After a few disappointing books, I wanted something that would truly engage me. My friend Renee @It’s Book Talk (check out her amazing blog!) had recommended this series several times and I finally decided to give it a go. Thank you! What a wise decision 😉
You know how much I love police procedurals, but this felt totally different. Even better. Our main character is not your typical detective. She’s flawed, she’s difficult and she might be dangerous. She’s fierce and independent and I have a feeling that I will like her more when I read the sequels.
It’s funny because the main character and some of the scenes reminded me of a book I had read this year. And then I realized I was thinking of Daisy In Chains, which is written by the same author. I definitely like you, Bolton.
What I liked the most about the plot was that it wasn’t what I was expecting. Let’s say that the investigation took a different turn after a while and I absolutely loved the change of focus.
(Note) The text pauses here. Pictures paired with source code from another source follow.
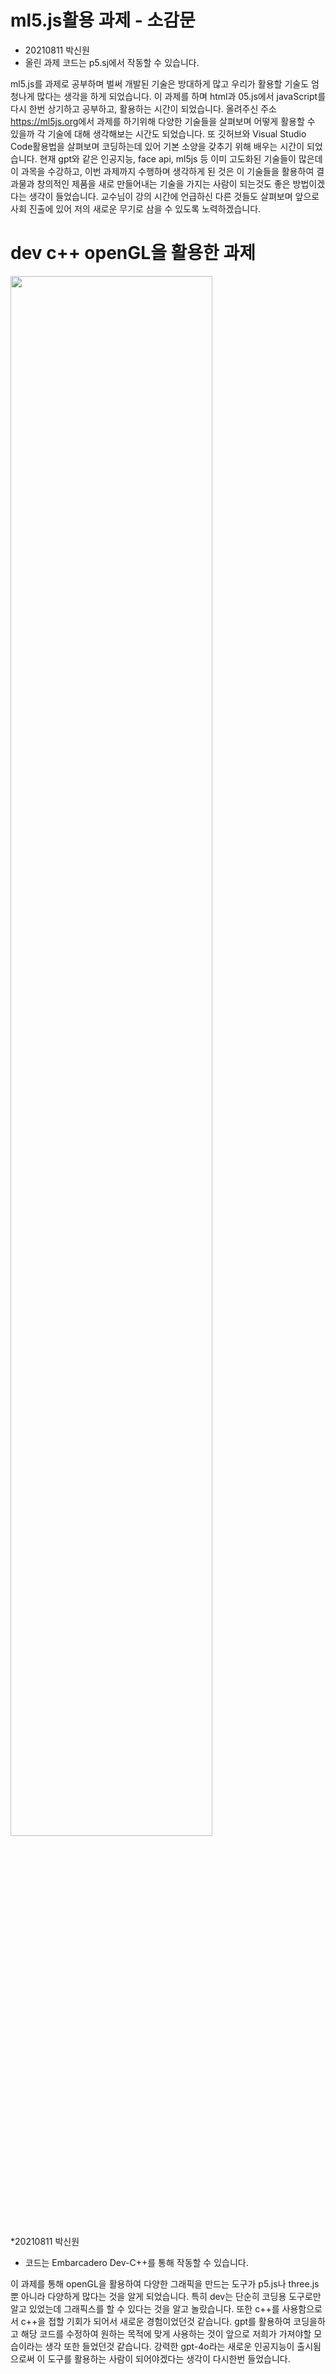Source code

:ml5.js활용 과제 - 소감문
===================
* 20210811 박신원 
 * 올린 과제 코드는 p5.sj에서 작동할 수 있습니다.


ml5.js를 과제로 공부하며 벌써 개발된 기술은 방대하게 많고 우리가 활용할 기술도 엄청나게 많다는 생각을 하게 되었습니다.
이 과제를 하며 html과 05.js에서 javaScript를 다시 한번 상기하고 공부하고, 활용하는 시간이 되었습니다.
올려주신 주소 <https://ml5js.org>에서 과제를 하기위해 다양한 기술들을 살펴보며 어떻게 활용할 수 있을까 각 기술에 대해 생각해보는 시간도 되었습니다.
또 깃허브와 Visual Studio Code활용법을 살펴보며 코딩하는데 있어 기본 소양을 갖추기 위해 배우는 시간이 되었습니다.
현재 gpt와 같은 인공지능,   face api, ml5js 등 이미 고도화된 기술들이 많은데 이 과목을 수강하고, 이번 과제까지 수행하며 생각하게 된 것은
이 기술들을 활용하여 결과물과 창의적인 제품을 새로 만들어내는 기술을 가지는 사람이 되는것도 좋은 방법이겠다는 생각이 들었습니다.
교수님이 강의 시간에 언급하신 다른 것들도 살펴보며 앞으로 사회 진출에 있어 저의 새로운 무기로 삼을 수 있도록 노력하겠습니다.

dev c++ openGL을 활용한 과제
============================
<img width="80%" src="https://github.com/psw36/-ml5.js/issues/1#issue-2294819490.gif"/>

*20210811 박신원
 * 코드는 Embarcadero Dev-C++를 통해 작동할 수 있습니다.

이 과제를 통해 openGL을 활용하여 다양한 그래픽을 만드는 도구가 p5.js나 three.js 뿐 아니라 다양하게 많다는 것을 알게 되었습니다.
특히 dev는 단순히 코딩용 도구로만 알고 있었는데 그래픽스를 할 수 있다는 것을 알고 놀랐습니다.
또한 c++를 사용함으로서 c++을 접할 기회가 되어서 새로운 경험이었던것 같습니다. gpt를 활용하여 코딩을하고 해당 코드를 수정하여 
원하는 목적에 맞게 사용하는 것이 앞으로 저희가 가져야할 모습이라는 생각 또한 들었던것 같습니다.
강력한 gpt-4o라는 새로운 인공지능이 출시됨으로써 이 도구를 활용하는 사람이 되어야겠다는 생각이 다시한번 들었습니다.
It made the book even more captivating, in my opinion. My advice is to read this book with an open mind and enjoy the thrilling journey.
And now, of course, let’s talk about Mark Joesbury. I loved him, period. I could feel the tension between Mark and Lacey from their very first scene. They were making me crazy! You know I don’t usually think love stories are important in crime books, but I’m already rooting for these two. Their relationship was so well-written that I believe everyone would agree with me. Even if you hate romance.
Now You See Me was dark, creepy and completely addictive. I couldn’t stop reading, as I was intrigued by Lacey and her weird behavior. What the hell is going on here? You don’t know how many times I asked myself that question… Don’t miss it.